Former work on the execution of simulations with stack- and stream-based algorithms already provides a solution for the memory-awareness issues (a). However, a scalable and efficient parallelization (b) with both parallelization models (c) is still subject of research and with a new parallelization approach also its usability (d).

We first give a basic introduction to the discontinuous Galerkin discretization of wave-propagation-dominated models in Part II. Based on this knowledge, we present our framework and the cluster-based parallelization in Part III. Simulations on a dynamically changing grid lead to a changing workload, hence also profit from dynamically changing resources on which we focus on Part IV for concurrently executed simulations.

PART II

ESSENTIAL NUMERICS OF HYPERBOLIC PDES This part provides the fundamental basics behind simulations of hyperbolic partial differential equations (PDEs) and their numerical discretization. These aspects are relevant for taking appropriate decisions concerning the development of the framework discussed in Part III of this thesis. Also closing the gap between a theoretical mathematical formulation of a model and its concrete implementation can only be achieved by a deep knowledge of the requirements set up by the problem to be solved.

Chapter 1: Continuity equation and applications
We start with an introduction to the governing equation to provide a better understanding of the underlying system of equations. For a concrete applicability of our framework, we introduce the shallow water and the Euler equations which are numerically solved by the discretization and solvers presented in the next chapter.

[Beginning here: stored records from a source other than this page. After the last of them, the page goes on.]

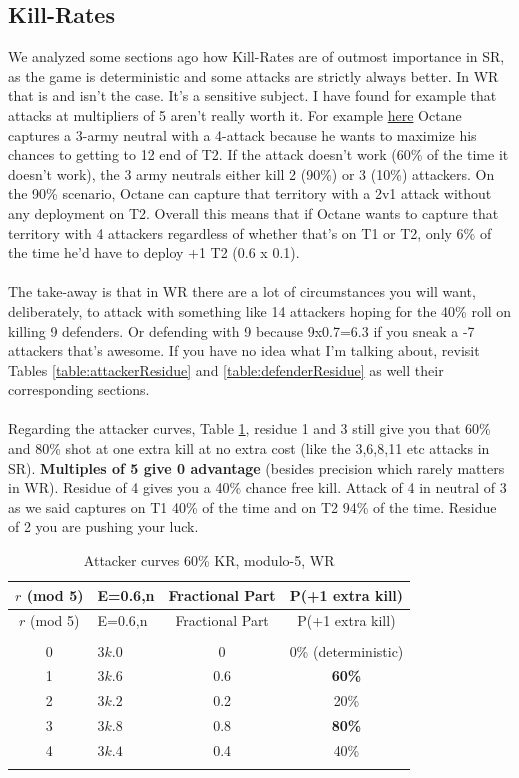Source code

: \subsection{Kill-Rates}

We analyzed some sections ago how Kill-Rates are of outmost importance in SR, as the game is deterministic and some attacks are strictly always better. In WR that is and isn't the case. It's a sensitive subject. I have found for example that attacks at multipliers of 5 aren't really worth it. For example \href{https://www.warzone.com/MultiPlayer?GameID=30166708}{here} Octane captures a 3-army neutral with a 4-attack because he wants to maximize his chances to getting to 12 end of T2. If the attack doesn't work (60\% of the time it doesn't work), the 3 army neutrals either kill 2 (90\%) or 3 (10\%) attackers. On the 90\% scenario, Octane can capture that territory with a 2v1 attack without any deployment on T2. Overall this means that if Octane wants to capture that territory with 4 attackers regardless of whether that's on T1 or T2, only 6\% of the time he'd have to deploy +1 T2 (0.6 x 0.1). 
\\
\\
The take-away is that in WR there are a lot of circumstances you will want, deliberately, to attack with something like 14 attackers hoping for the 40\% roll on killing 9 defenders. Or defending with 9 because 9x0.7=6.3 if you sneak a -7 attackers that's awesome. If you have no idea what I'm talking about, revisit Tables \ref{table:attackerResidue} and \ref{table:defenderResidue} as well their corresponding sections.
\\
\\
Regarding the attacker curves, Table \ref{table:attackerResidue_WR}, residue 1 and 3 still give you that 60\% and 80\% shot at one extra kill at no extra cost (like the 3,6,8,11 etc attacks in SR). \textbf{Multiples of 5 give 0 advantage} (besides precision which rarely matters in WR). Residue of 4 gives you a 40\% chance free kill. Attack of 4 in neutral of 3 as we said captures on T1 40\% of the time and on T2 94\% of the time. Residue of 2 you are pushing your luck.

\small
\begin{longtable}{|c|l|c|c|}
\hline
\rowcolor{Baby_Blue}
$r$ (mod 5) & E=0.6,n & Fractional Part & P(+1 extra kill) \\ 
\hline\hline
\endfirsthead
\hline
\rowcolor{Baby_Blue}
$r$ (mod 5) & E=0.6,n & Fractional Part & P(+1 extra kill) \\  \\ 
\hline\hline
\endhead
0 & $3k.0$ & 0 & 0\% (deterministic) \\ 
1 & $3k.6$ & 0.6 & \textbf{60\%} \\
2 & $3k.2$ & 0.2 & 20\% \\
3 & $3k.8$ & 0.8 & \textbf{80\%} \\
4 & $3k.4$ & 0.4 & 40\%  \\
\hline
\caption{Attacker curves 60\% KR, modulo-5, WR}
\label{table:attackerResidue_WR}
\end{longtable}
\normalsize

Chapter 2: Discontinuous Galerkin discretization
The basic discretization for higher-order discontinuous Galerkin (DG) methods on triangular grids is presented, followed by refinement and coarsening projections for dynamic adaptivity.

PART III

EFFICIENT FRAMEWORK FOR SIMULATIONS ON DYNAMICALLY ADAPTIVE GRIDS

This part of the thesis introduces an efficient simulation of wave propagations based on a model with hyperbolic equations. With waves propagating over time, refining the grid in feature-rich areas and coarsening it otherwise is one major requirement. This requires efficient implementations of simulations on dynamically adaptive grids which represents one of the great challenges in nowadays HPC. Typical requirements are fast grid traversals, memory-hierarchy-aware data access and parallelization approaches for large-scale systems including fast load balancing to name just a few of them. Our software development approach aims at solving these issues and is presented in this part.

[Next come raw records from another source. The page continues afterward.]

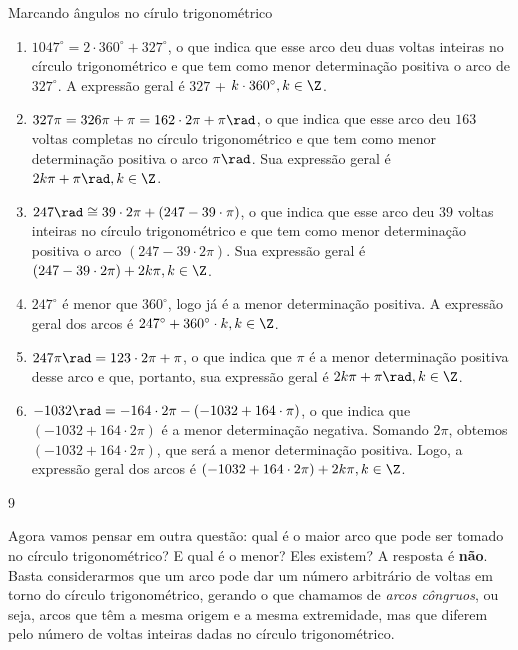 \begin{answer}{Marcando ângulos no círulo trigonométrico}
{
\begin{enumerate}
\item $1047^{\circ} = 2\cdot360^{\circ} + 327^{\circ}$, o que indica que esse arco deu duas voltas inteiras no círculo trigonométrico e que tem como menor determinação positiva  o arco de $327^{\circ}$. A expressão geral é $327$ + $k\cdot360^{\circ}, k\in \Z$.

\item $327\pi=326\pi+\pi=162\cdot2\pi+\pi\rad$, o que indica que esse arco deu $163$ voltas completas no círculo trigonométrico e que tem como menor determinação positiva o arco $\pi\rad$. Sua expressão geral é $2k\pi+\pi\rad, k\in\Z$.
\item $247\rad\cong39\cdot2\pi+(247-39\cdot\pi)$, o que indica que esse arco deu $39$ voltas inteiras no círculo trigonométrico e que tem como menor determinação positiva o arco $(247-39\cdot2\pi)$. Sua expressão geral é $(247-39\cdot2\pi)+2k\pi, k\in\Z$.
\item $247^{\circ}$ é menor que $360^{\circ}$, logo já é a menor determinação positiva. A expressão geral dos arcos é $247^{\circ}+360^{\circ}\cdot k, k\in\Z$.
\item $247\pi\rad=123\cdot2\pi+\pi$, o que indica que $\pi$ é a menor determinação positiva desse arco e que, portanto, sua expressão geral é $2k\pi+\pi\rad,k \in\Z$.
\item $-1032\rad=-164\cdot2\pi-(-1032+164\cdot\pi)$, o que indica que $(-1032+164\cdot2\pi)$ é a menor determinação negativa. Somando $2\pi$, obtemos $(-1032+164\cdot2\pi)$, que será a menor determinação positiva. Logo, a expressão geral dos arcos é $(-1032+164\cdot2\pi)+2k\pi,k\in\Z$.
\end{enumerate}
}{9}
\end{answer}
Agora vamos pensar em outra questão: qual é o maior arco que pode ser tomado no círculo  trigonométrico? E qual é o menor? Eles existem? A resposta é \textbf{não}. Basta considerarmos que um arco pode dar um número arbitrário de voltas em torno do círculo trigonométrico, gerando o que chamamos de \textit{arcos côngruos}, ou seja, arcos que têm a mesma origem e a mesma extremidade, mas que diferem pelo número de voltas inteiras dadas no círculo trigonométrico.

Chapter 3: Requirements and related work
Since our main goal is an efficient implementation of simulations on dynamically adaptive grids, we first specify requirements on the framework mainly driven by the underlying hardware and show the related work.

Chapter 4: Serial implementation
Based on this requirements analysis, spacetrees provide a solution. After a short introduction to these spacetrees, we provide a formal description of existing work on the grid-data management and communication system based on stacks and streams. This is followed by extensions, modifications and optimizations compared to previous developments.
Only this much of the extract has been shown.